Cranberry-Buttermilk Scones

cranberry-scones-buttermilk Recipe
Yunhee Kim
These low-fat scones are filled with cranberries and topped wtih coarse sugar, but still come in at only 5 grams of fat per serving.

Yield:

Makes 6 servings (serving size: 1 scone)

Recipe Time

Prep: 10 Minutes
Cook: 15 Minutes

Nutritional Information

Calories 266
Fat 5 g
Satfat 3 g
Monofat 1 g
Polyfat 0.0 g
Protein 5 g
Carbohydrate 50 g
Fiber 2 g
Cholesterol 46 mg
Iron 2 mg
Sodium 319 mg
Calcium 108 mg

Ingredients

1 1/2 cups all-purpose flour
2/3 cup sugar
2 teaspoons baking powder
1/4 teaspoon baking soda
1/4 teaspoon salt
2 tablespoons chilled unsalted butter, cut into small pieces
1/3 cup low-fat buttermilk, well-shaken
1 large egg, lightly beaten
1/2 teaspoon pure vanilla extract
1 cup fresh or frozen cranberries, thawed
1 egg white, lightly beaten
1 1/2 teaspoons coarse sugar

Preparation

1. Preheat oven to 400°. Combine first 5 ingredients; cut in butter with pastry blender until mixture resembles a coarse meal.

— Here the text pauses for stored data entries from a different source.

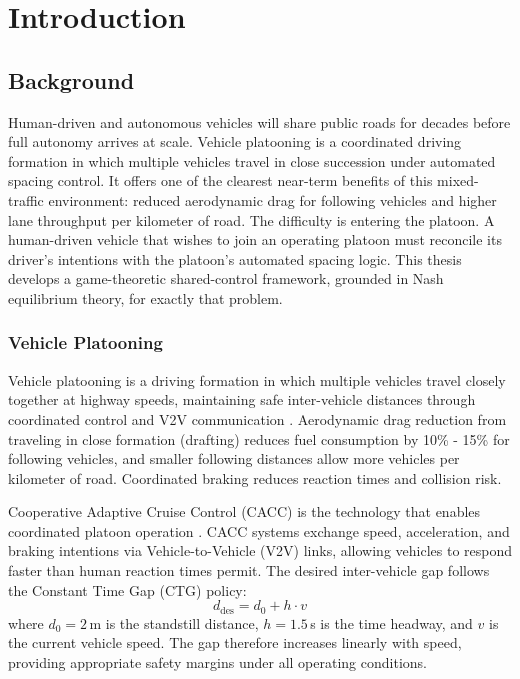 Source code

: \documentclass[12pt,a4paper,oneside]{report}
\begin{document}


\chapter{Introduction}

\section{Background}

Human-driven and autonomous vehicles will share public roads for decades before full autonomy arrives at scale. Vehicle platooning is a coordinated driving formation in which multiple vehicles travel in close succession under automated spacing control. It offers one of the clearest near-term benefits of this mixed-traffic environment: reduced aerodynamic drag for following vehicles and higher lane throughput per kilometer of road. The difficulty is entering the platoon. A human-driven vehicle that wishes to join an operating platoon must reconcile its driver's intentions with the platoon's automated spacing logic. This thesis develops a game-theoretic shared-control framework, grounded in Nash equilibrium theory, for exactly that problem.


\subsection{Vehicle Platooning}

Vehicle platooning is a driving formation in which multiple vehicles travel closely together at highway speeds, maintaining safe inter-vehicle distances through coordinated control and V2V communication \cite{treiberTrafficFlowDynamics2013}. Aerodynamic drag reduction from traveling in close formation (drafting) reduces fuel consumption by 10\% - 15\% for following vehicles, and smaller following distances allow more vehicles per kilometer of road. Coordinated braking reduces reaction times and collision risk.


Cooperative Adaptive Cruise Control (CACC) is the technology that enables coordinated platoon operation \cite{rajamaniVehicleDynamicsControl2005}. CACC systems exchange speed, acceleration, and braking intentions via Vehicle-to-Vehicle (V2V) links, allowing vehicles to respond faster than human reaction times permit. The desired inter-vehicle gap follows the Constant Time Gap (CTG) policy:
\begin{equation}
d_{\text{des}} = d_0 + h \cdot v
\label{eq:ctg_spacing_v2}
\end{equation}
where $d_0 = 2$\,m is the standstill distance, $h = 1.5$\,s is the time headway, and $v$ is the current vehicle speed. The gap therefore increases linearly with speed, providing appropriate safety margins under all operating conditions.
\end{document}
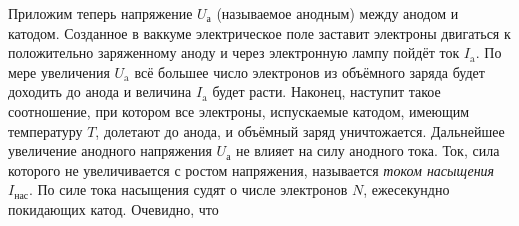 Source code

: \documentclass[a4paper,10pt]{book}
\begin{document}
\begin{figure}[h]
	\caption{}
	\label{pic44}
\end{figure}
Приложим теперь напряжение $U_\text{а}$ (называемое анодным) между анодом и катодом. Созданное в ваккуме электрическое поле заставит электроны двигаться к положительно заряженному аноду и через электронную лампу пойдёт ток $I_\text{a}$. По мере увеличения $U_\text{a}$ всё большее число электронов из объёмного заряда будет доходить до анода и величина $I_\text{a}$ будет расти. Наконец, наступит такое соотношение, при котором все электроны, испускаемые катодом, имеющим температуру $T$, долетают до анода, и объёмный заряд уничтожается. Дальнейшее увеличение анодного напряжения $U_\text{а}$ не влияет на силу анодного тока. Ток, сила которого не увеличивается с ростом напряжения, называется \emph{током насыщения} $I_\text{нас}$. По силе тока насыщения судят о числе электронов $N$, ежесекундно покидающих катод. Очевидно, что
\end{document}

2. Whisk together the buttermilk, egg, and vanilla. Add to dry ingredients with cranberries; stir just until moist.

3. On lightly floured surface, knead dough with floured hands 5 or 6 times; pat into 7-inch round. Cut into 6 wedges; transfer wedges to parchment-lined baking sheet.

4. Brush tops with egg white, and sprinkle with coarse sugar. Bake 15 minutes or until golden. Let cool on wire rack 10 minutes before serving.